**ASSIGNMENT:** Using the listing below, report all lines holding the word "impostata".

**DATA FOR THIS EXERCISE:**

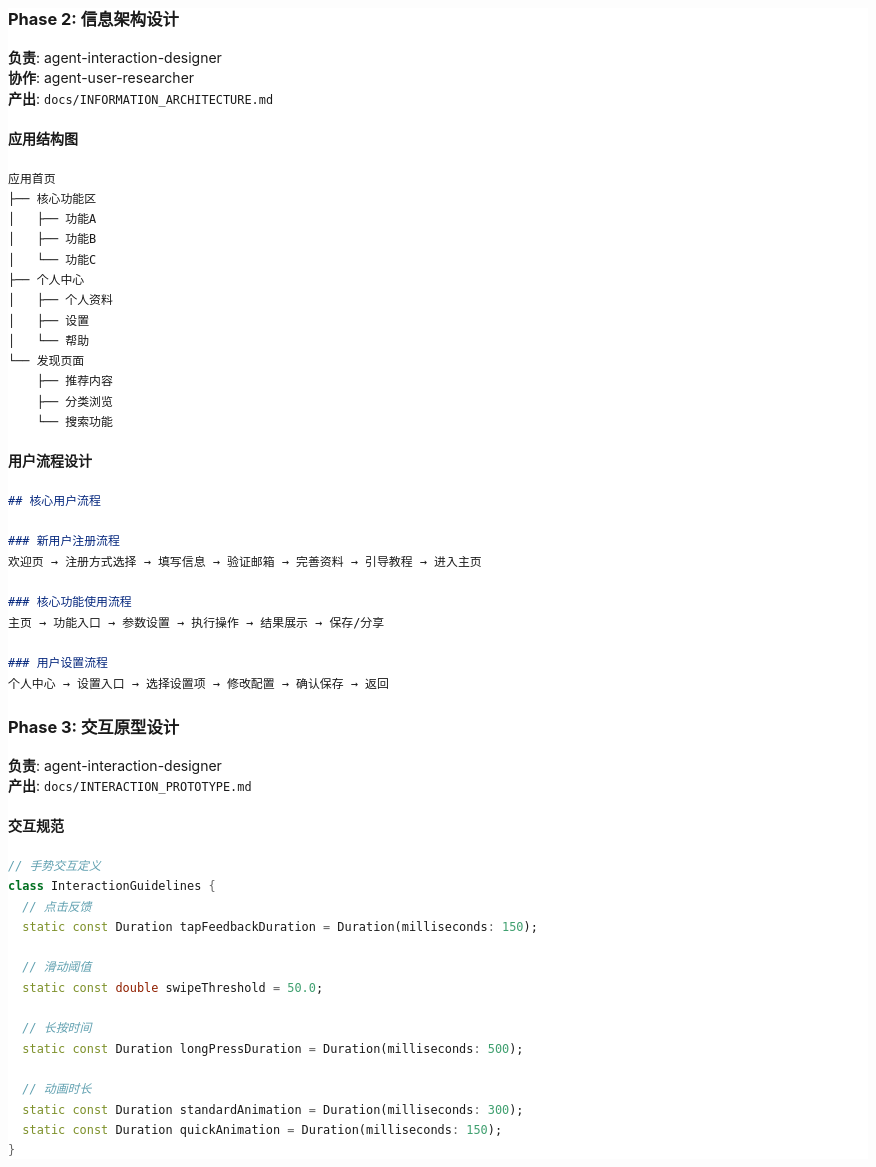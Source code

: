 ### Phase 2: 信息架构设计
**负责**: agent-interaction-designer  
**协作**: agent-user-researcher  
**产出**: `docs/INFORMATION_ARCHITECTURE.md`

#### 应用结构图
```
应用首页
├── 核心功能区
│   ├── 功能A
│   ├── 功能B
│   └── 功能C
├── 个人中心
│   ├── 个人资料
│   ├── 设置
│   └── 帮助
└── 发现页面
    ├── 推荐内容
    ├── 分类浏览
    └── 搜索功能
```

#### 用户流程设计
```markdown
## 核心用户流程

### 新用户注册流程
欢迎页 → 注册方式选择 → 填写信息 → 验证邮箱 → 完善资料 → 引导教程 → 进入主页

### 核心功能使用流程
主页 → 功能入口 → 参数设置 → 执行操作 → 结果展示 → 保存/分享

### 用户设置流程
个人中心 → 设置入口 → 选择设置项 → 修改配置 → 确认保存 → 返回
```

### Phase 3: 交互原型设计
**负责**: agent-interaction-designer  
**产出**: `docs/INTERACTION_PROTOTYPE.md`

#### 交互规范
```dart
// 手势交互定义
class InteractionGuidelines {
  // 点击反馈
  static const Duration tapFeedbackDuration = Duration(milliseconds: 150);
  
  // 滑动阈值
  static const double swipeThreshold = 50.0;
  
  // 长按时间
  static const Duration longPressDuration = Duration(milliseconds: 500);
  
  // 动画时长
  static const Duration standardAnimation = Duration(milliseconds: 300);
  static const Duration quickAnimation = Duration(milliseconds: 150);
}
```
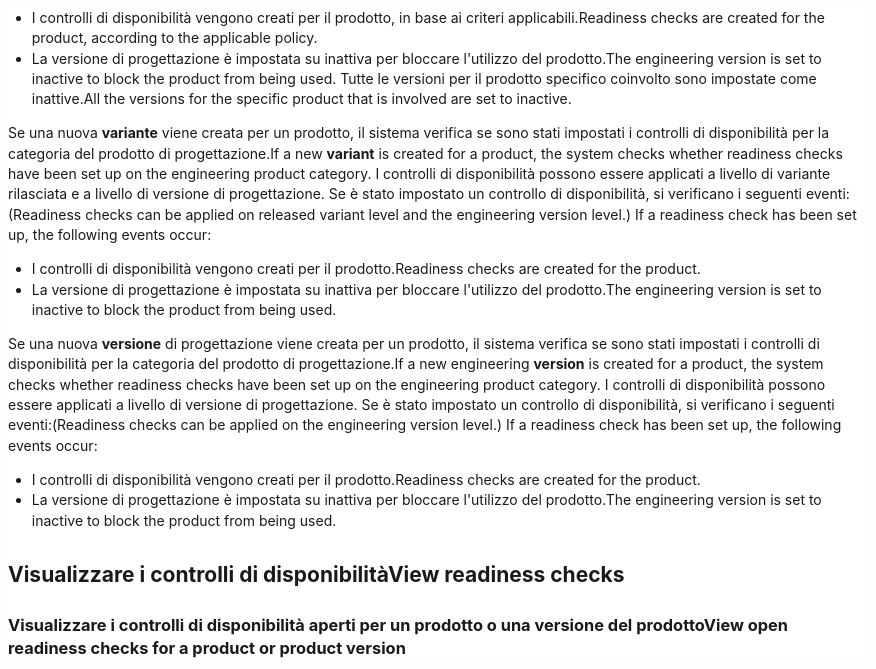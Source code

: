 - <span data-ttu-id="9c4ea-125">I controlli di disponibilità vengono creati per il prodotto, in base ai criteri applicabili.</span><span class="sxs-lookup"><span data-stu-id="9c4ea-125">Readiness checks are created for the product, according to the applicable policy.</span></span>
- <span data-ttu-id="9c4ea-126">La versione di progettazione è impostata su inattiva per bloccare l'utilizzo del prodotto.</span><span class="sxs-lookup"><span data-stu-id="9c4ea-126">The engineering version is set to inactive to block the product from being used.</span></span> <span data-ttu-id="9c4ea-127">Tutte le versioni per il prodotto specifico coinvolto sono impostate come inattive.</span><span class="sxs-lookup"><span data-stu-id="9c4ea-127">All the versions for the specific product that is involved are set to inactive.</span></span>

<span data-ttu-id="9c4ea-128">Se una nuova **variante** viene creata per un prodotto, il sistema verifica se sono stati impostati i controlli di disponibilità per la categoria del prodotto di progettazione.</span><span class="sxs-lookup"><span data-stu-id="9c4ea-128">If a new **variant** is created for a product, the system checks whether readiness checks have been set up on the engineering product category.</span></span> <span data-ttu-id="9c4ea-129">I controlli di disponibilità possono essere applicati a livello di variante rilasciata e a livello di versione di progettazione. Se è stato impostato un controllo di disponibilità, si verificano i seguenti eventi:</span><span class="sxs-lookup"><span data-stu-id="9c4ea-129">(Readiness checks can be applied on released variant level and the engineering version level.) If a readiness check has been set up, the following events occur:</span></span>

- <span data-ttu-id="9c4ea-130">I controlli di disponibilità vengono creati per il prodotto.</span><span class="sxs-lookup"><span data-stu-id="9c4ea-130">Readiness checks are created for the product.</span></span>
- <span data-ttu-id="9c4ea-131">La versione di progettazione è impostata su inattiva per bloccare l'utilizzo del prodotto.</span><span class="sxs-lookup"><span data-stu-id="9c4ea-131">The engineering version is set to inactive to block the product from being used.</span></span>

<span data-ttu-id="9c4ea-132">Se una nuova **versione** di progettazione viene creata per un prodotto, il sistema verifica se sono stati impostati i controlli di disponibilità per la categoria del prodotto di progettazione.</span><span class="sxs-lookup"><span data-stu-id="9c4ea-132">If a new engineering **version** is created for a product, the system checks whether readiness checks have been set up on the engineering product category.</span></span> <span data-ttu-id="9c4ea-133">I controlli di disponibilità possono essere applicati a livello di versione di progettazione. Se è stato impostato un controllo di disponibilità, si verificano i seguenti eventi:</span><span class="sxs-lookup"><span data-stu-id="9c4ea-133">(Readiness checks can be applied on the engineering version level.) If a readiness check has been set up, the following events occur:</span></span>

- <span data-ttu-id="9c4ea-134">I controlli di disponibilità vengono creati per il prodotto.</span><span class="sxs-lookup"><span data-stu-id="9c4ea-134">Readiness checks are created for the product.</span></span>
- <span data-ttu-id="9c4ea-135">La versione di progettazione è impostata su inattiva per bloccare l'utilizzo del prodotto.</span><span class="sxs-lookup"><span data-stu-id="9c4ea-135">The engineering version is set to inactive to block the product from being used.</span></span>

## <a name="view-readiness-checks"></a><span data-ttu-id="9c4ea-136">Visualizzare i controlli di disponibilità</span><span class="sxs-lookup"><span data-stu-id="9c4ea-136">View readiness checks</span></span>

### <a name="view-open-readiness-checks-for-a-product-or-product-version"></a><span data-ttu-id="9c4ea-137">Visualizzare i controlli di disponibilità aperti per un prodotto o una versione del prodotto</span><span class="sxs-lookup"><span data-stu-id="9c4ea-137">View open readiness checks for a product or product version</span></span>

**WRITTEN ANSWER:**
- <span data-ttu-id="9c4ea-126">La versione di progettazione è impostata su inattiva per bloccare l'utilizzo del prodotto.</span><span class="sxs-lookup"><span data-stu-id="9c4ea-126">The engineering version is set to inactive to block the product from being used.</span></span> <span data-ttu-id="9c4ea-127">Tutte le versioni per il prodotto specifico coinvolto sono impostate come inattive.</span><span class="sxs-lookup"><span data-stu-id="9c4ea-127">All the versions for the specific product that is involved are set to inactive.</span></span>
- <span data-ttu-id="9c4ea-131">La versione di progettazione è impostata su inattiva per bloccare l'utilizzo del prodotto.</span><span class="sxs-lookup"><span data-stu-id="9c4ea-131">The engineering version is set to inactive to block the product from being used.</span></span>
- <span data-ttu-id="9c4ea-135">La versione di progettazione è impostata su inattiva per bloccare l'utilizzo del prodotto.</span><span class="sxs-lookup"><span data-stu-id="9c4ea-135">The engineering version is set to inactive to block the product from being used.</span></span>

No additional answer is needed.